Vicky Christou was born in Melbourne, Australia and immigrated to Canada in 1969. She is a graduate of the Emily Carr College of Art and Design. Her work exists somewhere between painting and sculpture. She is inspired, she says, ‘by the simultaneous happenings of visual and personal metaphorical dialogues.’
Multiple layers of impasto are protected by a woven textile grid to produce striking 3 dimensional images of light and shade.
Jeremy Mangan was born in Seattle and has spent most of his life in the Pacific Northwest. He studied at PLU in Tacoma also in Munich, Germany and New York. There is something of Rene Magritte in Mangan’s paintings. He uses a realist technique to paint recognizable objects in an unusual context thereby creating improbable landscapes and events.
“My current work explores phenomena: the unusual,
exceptional moments just on the edge of plausibility,
and occasionally beyond.” Jeremy Mangan
He has shown frequently in Tacoma and Seattle and now Victorians have a chance to see his work.
Sean Mills, a graduate of Emily Carr University, based in Vancouver, explores light and transparency using paint and plexiglass. He sees paint as both occupying and containing space. The way his works play with light and shadow makes them appear less substantial than they actually are.

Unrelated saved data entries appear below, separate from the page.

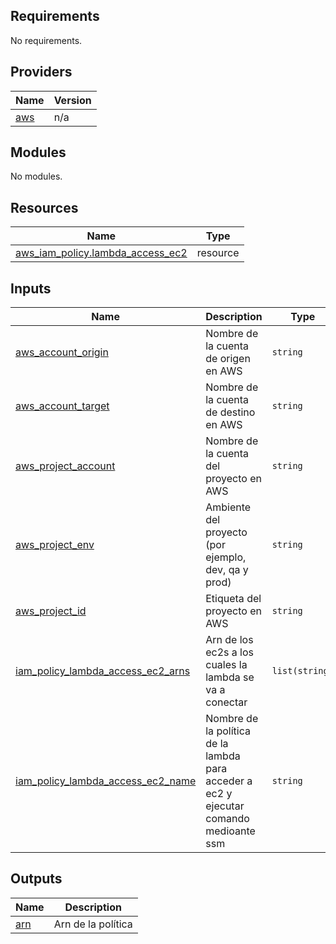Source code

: <!-- BEGIN_TF_DOCS -->
## Requirements

No requirements.

## Providers

| Name | Version |
|------|---------|
| <a name="provider_aws"></a> [aws](#provider\_aws) | n/a |

## Modules

No modules.

## Resources

| Name | Type |
|------|------|
| [aws_iam_policy.lambda_access_ec2](https://registry.terraform.io/providers/hashicorp/aws/latest/docs/resources/iam_policy) | resource |

## Inputs

| Name | Description | Type | Default | Required |
|------|-------------|------|---------|:--------:|
| <a name="input_aws_account_origin"></a> [aws\_account\_origin](#input\_aws\_account\_origin) | Nombre de la cuenta de origen en AWS | `string` | `"devops"` | no |
| <a name="input_aws_account_target"></a> [aws\_account\_target](#input\_aws\_account\_target) | Nombre de la cuenta de destino en AWS | `string` | `"integration-qa"` | no |
| <a name="input_aws_project_account"></a> [aws\_project\_account](#input\_aws\_project\_account) | Nombre de la cuenta del proyecto en AWS | `string` | `"devops"` | no |
| <a name="input_aws_project_env"></a> [aws\_project\_env](#input\_aws\_project\_env) | Ambiente del proyecto (por ejemplo, dev, qa y prod) | `string` | `"develop"` | no |
| <a name="input_aws_project_id"></a> [aws\_project\_id](#input\_aws\_project\_id) | Etiqueta del proyecto en AWS | `string` | `"dca"` | no |
| <a name="input_iam_policy_lambda_access_ec2_arns"></a> [iam\_policy\_lambda\_access\_ec2\_arns](#input\_iam\_policy\_lambda\_access\_ec2\_arns) | Arn de los ec2s a los cuales la lambda se va a conectar | `list(string)` | n/a | yes |
| <a name="input_iam_policy_lambda_access_ec2_name"></a> [iam\_policy\_lambda\_access\_ec2\_name](#input\_iam\_policy\_lambda\_access\_ec2\_name) | Nombre de la política de la lambda para acceder a ec2 y ejecutar comando medioante ssm | `string` | n/a | yes |

## Outputs

| Name | Description |
|------|-------------|
| <a name="output_arn"></a> [arn](#output\_arn) | Arn de la política |
<!-- END_TF_DOCS -->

Neil McClelland is from Gatineau, Quebec now living in Victoria where he teaches sessionally at UVic and Vancouver Island School of Art. Of all the artists in this show perhaps McClelland comes closest to having a political agenda. His current interest is the perfectibility of society and his striking, albeit somewhat ominous, paintings capture the current societal unease.
See:
In a lighter vein is Carollyne Yardley who is best known in
Victoria for her squirrels, cheeky little critters that appear in her paintings
in various disguises. Squirrels and masks have led to her current
preoccupation, therianthropy (the ancient belief of shapeshifting, and
animal ancestors), and theriocephaly (animal-headed humanoid forms such as the
ancient Egyptian gods Ra, Sobek, and Anubis). She has also been
collaborating with Rande Ola K’alapa. Rande is part of a new generation
of indigenous artists who are open to cross-cultural experimentation. Their show
‘Shapeshifting’ is ongoing at the Fazakas Gallery in Vancouver.